News / Africa

    Sudan Struggles With Worst Floods in Decades

    A Sudanese woman makes her way through flood water in Khartoum, Sudan, Aug. 6, 2013.
    A Sudanese woman makes her way through flood water in Khartoum, Sudan, Aug. 6, 2013.
    Lisa Schlein
    The International Federation of Red Cross and Red Crescent Societies is appealing for nearly $1 million to provide emergency aid to thousands of flood victims in Sudan.  These floods, considered to be the worst in decades, have taken the lives of at least 36 people and injured more than 90.  

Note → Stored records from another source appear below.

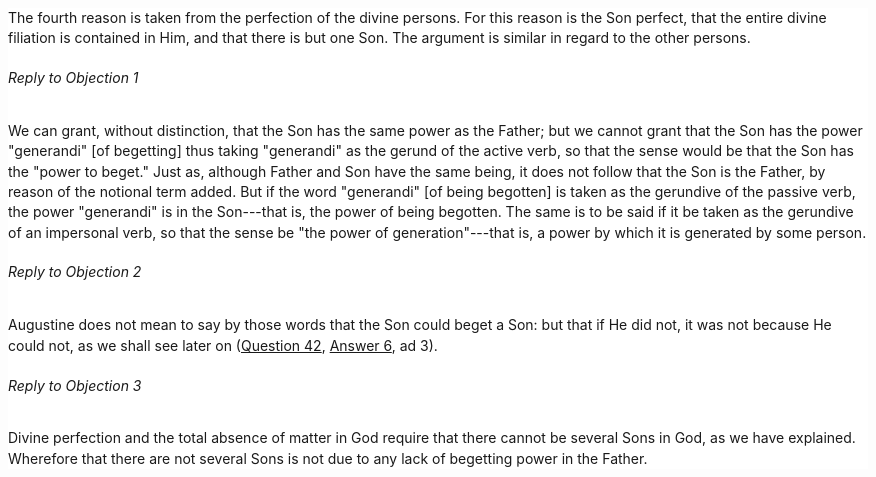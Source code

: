 The fourth reason is taken from the perfection of the divine persons. For this reason is the Son perfect, that the entire divine filiation is contained in Him, and that there is but one Son. The argument is similar in regard to the other persons.  

###### Reply to Objection 1
We can grant, without distinction, that the Son has the same power as the Father; but we cannot grant that the Son has the power "generandi" \[of begetting\] thus taking "generandi" as the gerund of the active verb, so that the sense would be that the Son has the "power to beget." Just as, although Father and Son have the same being, it does not follow that the Son is the Father, by reason of the notional term added. But if the word "generandi" \[of being begotten\] is taken as the gerundive of the passive verb, the power "generandi" is in the Son---that is, the power of being begotten. The same is to be said if it be taken as the gerundive of an impersonal verb, so that the sense be "the power of generation"---that is, a power by which it is generated by some person.  

###### Reply to Objection 2
Augustine does not mean to say by those words that the Son could beget a Son: but that if He did not, it was not because He could not, as we shall see later on ([Question 42](42.%20Equality%20and%20Likeness%20Among%20the%20Divine%20Persons.md), [Answer 6](42.%20Equality%20and%20Likeness%20Among%20the%20Divine%20Persons.md#6.%20Whether%20the%20Son%20is%20equal%20to%20the%20Father%20in%20power?%20), ad 3).  

###### Reply to Objection 3
Divine perfection and the total absence of matter in God require that there cannot be several Sons in God, as we have explained. Wherefore that there are not several Sons is not due to any lack of begetting power in the Father.
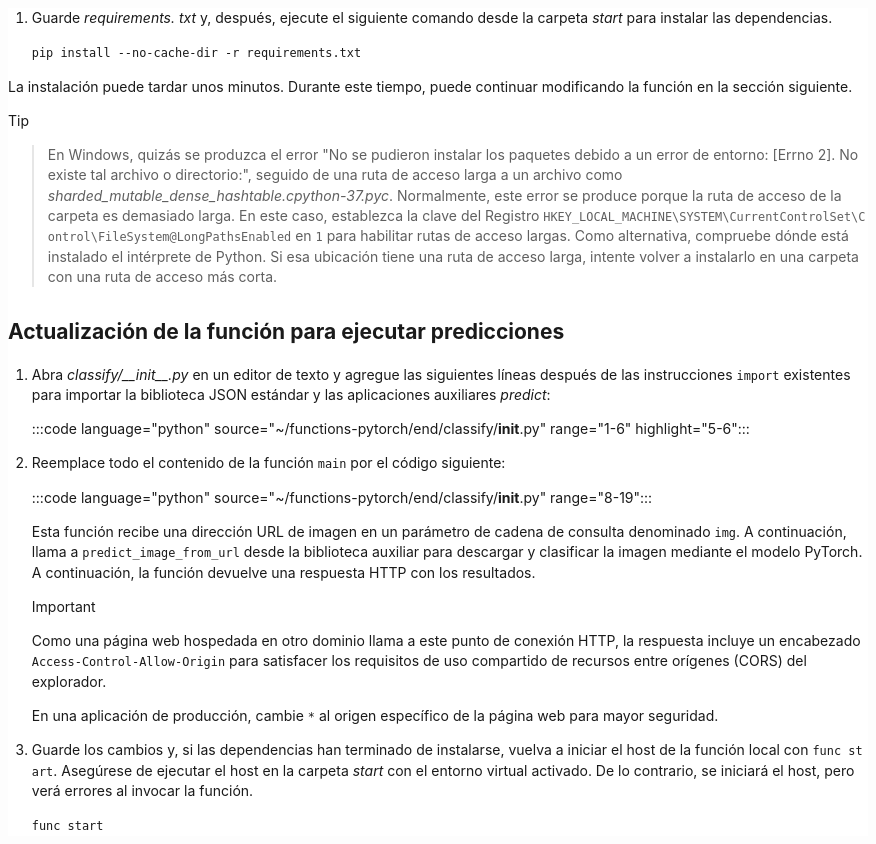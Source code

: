 1. Guarde *requirements. txt* y, después, ejecute el siguiente comando desde la carpeta *start* para instalar las dependencias.


    ```
    pip install --no-cache-dir -r requirements.txt
    ```

La instalación puede tardar unos minutos. Durante este tiempo, puede continuar modificando la función en la sección siguiente.
> [!TIP]
> >En Windows, quizás se produzca el error "No se pudieron instalar los paquetes debido a un error de entorno: [Errno 2]. No existe tal archivo o directorio:", seguido de una ruta de acceso larga a un archivo como *sharded_mutable_dense_hashtable.cpython-37.pyc*. Normalmente, este error se produce porque la ruta de acceso de la carpeta es demasiado larga. En este caso, establezca la clave del Registro `HKEY_LOCAL_MACHINE\SYSTEM\CurrentControlSet\Control\FileSystem@LongPathsEnabled` en `1` para habilitar rutas de acceso largas. Como alternativa, compruebe dónde está instalado el intérprete de Python. Si esa ubicación tiene una ruta de acceso larga, intente volver a instalarlo en una carpeta con una ruta de acceso más corta.

## <a name="update-the-function-to-run-predictions"></a>Actualización de la función para ejecutar predicciones

1. Abra *classify/\_\_init\_\_.py* en un editor de texto y agregue las siguientes líneas después de las instrucciones `import` existentes para importar la biblioteca JSON estándar y las aplicaciones auxiliares *predict*:

    :::code language="python" source="~/functions-pytorch/end/classify/__init__.py" range="1-6" highlight="5-6":::

1. Reemplace todo el contenido de la función `main` por el código siguiente:

    :::code language="python" source="~/functions-pytorch/end/classify/__init__.py" range="8-19":::

    Esta función recibe una dirección URL de imagen en un parámetro de cadena de consulta denominado `img`. A continuación, llama a `predict_image_from_url` desde la biblioteca auxiliar para descargar y clasificar la imagen mediante el modelo PyTorch. A continuación, la función devuelve una respuesta HTTP con los resultados.

    > [!IMPORTANT]
    > Como una página web hospedada en otro dominio llama a este punto de conexión HTTP, la respuesta incluye un encabezado `Access-Control-Allow-Origin` para satisfacer los requisitos de uso compartido de recursos entre orígenes (CORS) del explorador.
    >
    > En una aplicación de producción, cambie `*` al origen específico de la página web para mayor seguridad.

1. Guarde los cambios y, si las dependencias han terminado de instalarse, vuelva a iniciar el host de la función local con `func start`. Asegúrese de ejecutar el host en la carpeta *start* con el entorno virtual activado. De lo contrario, se iniciará el host, pero verá errores al invocar la función.

    ```
    func start
    ```
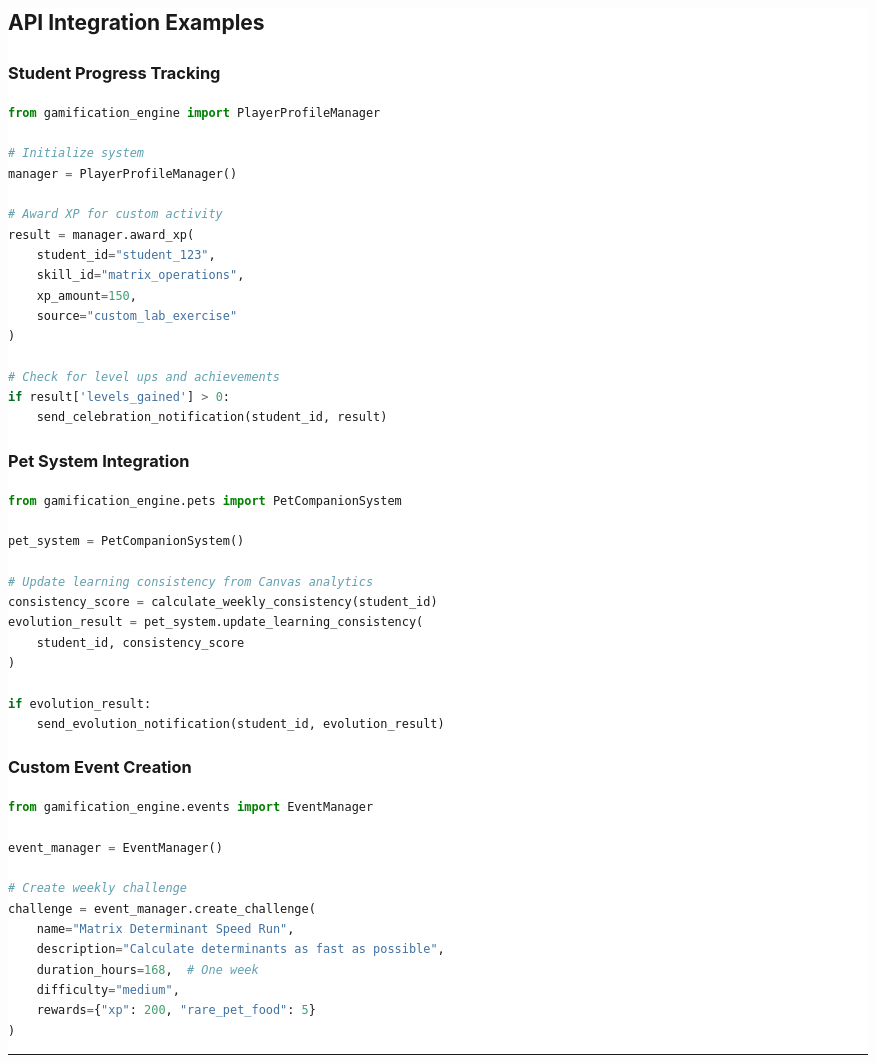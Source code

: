 ## API Integration Examples

### Student Progress Tracking
```python
from gamification_engine import PlayerProfileManager

# Initialize system
manager = PlayerProfileManager()

# Award XP for custom activity
result = manager.award_xp(
    student_id="student_123",
    skill_id="matrix_operations", 
    xp_amount=150,
    source="custom_lab_exercise"
)

# Check for level ups and achievements
if result['levels_gained'] > 0:
    send_celebration_notification(student_id, result)
```

### Pet System Integration
```python
from gamification_engine.pets import PetCompanionSystem

pet_system = PetCompanionSystem()

# Update learning consistency from Canvas analytics
consistency_score = calculate_weekly_consistency(student_id)
evolution_result = pet_system.update_learning_consistency(
    student_id, consistency_score
)

if evolution_result:
    send_evolution_notification(student_id, evolution_result)
```

### Custom Event Creation
```python
from gamification_engine.events import EventManager

event_manager = EventManager()

# Create weekly challenge
challenge = event_manager.create_challenge(
    name="Matrix Determinant Speed Run",
    description="Calculate determinants as fast as possible",
    duration_hours=168,  # One week
    difficulty="medium",
    rewards={"xp": 200, "rare_pet_food": 5}
)
```

---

    These are the worst floods to have hit Sudan since 1988.  Early this month, heavy rains fell in the states of Khartoum and River Nile, causing flash floods and extensive damage there and in seven other states.  

    The International Federation of Red Cross and Red Crescent Societies reports about 130,000 people are affected by the flooding.  It says infrastructure and livelihoods have been ruined.  It says 14,000 houses have been destroyed.  Many of the mud houses have been washed away, while others are submerged by water.

    Red Cross spokeswoman Jessica Sallabank says about 80,000 people are displaced and without shelter.

    “We have reports of people camping out on the roads.  They have moved to higher ground or they are lodging with people.  So, we do have a humanitarian emergency on our hands.  More rain is forecast.  Water levels of the Blue Nile and the White Nile Rivers are still rising.  So, we are concerned that this flooding could get worse, which is why international assistance is now very welcome," said Sallabank.

    The hardest hit areas include the states of Khartoum, Gazira, Northern and River Nile.  The Red Cross appeal aims to assist 35,000 people over the next six months.  Priorities are to provide emergency shelter and relief items and emergency health care.

    Sallabank says help with water, sanitation and hygiene is of paramount importance to prevent the outbreak of disease.

    “Thousands of latrines and drinking water sources are being washed away so that, of course, presents a health hazard.  There also is an urgent need to prevent the outbreak of diseases - diseases typically associated with floods - diarrhea.  When you have got pools of stagnant water lying around there is an increase of malaria, diarrhea.  I know that WHO [World Health Organization] said a few days ago that the number of mosquitoes and houseflies has increased as well.  So, you have got a very, very unpleasant situation for thousands of people now," she said.

    Sallabank notes some flood-stricken areas remain inaccessible, so the true extent of the emergency is not known.  She says more assessments must be made to get a fuller picture of the needs.  Once this is done, she says it is likely the Red Cross will have to ask for more money to take into account the increased humanitarian needs.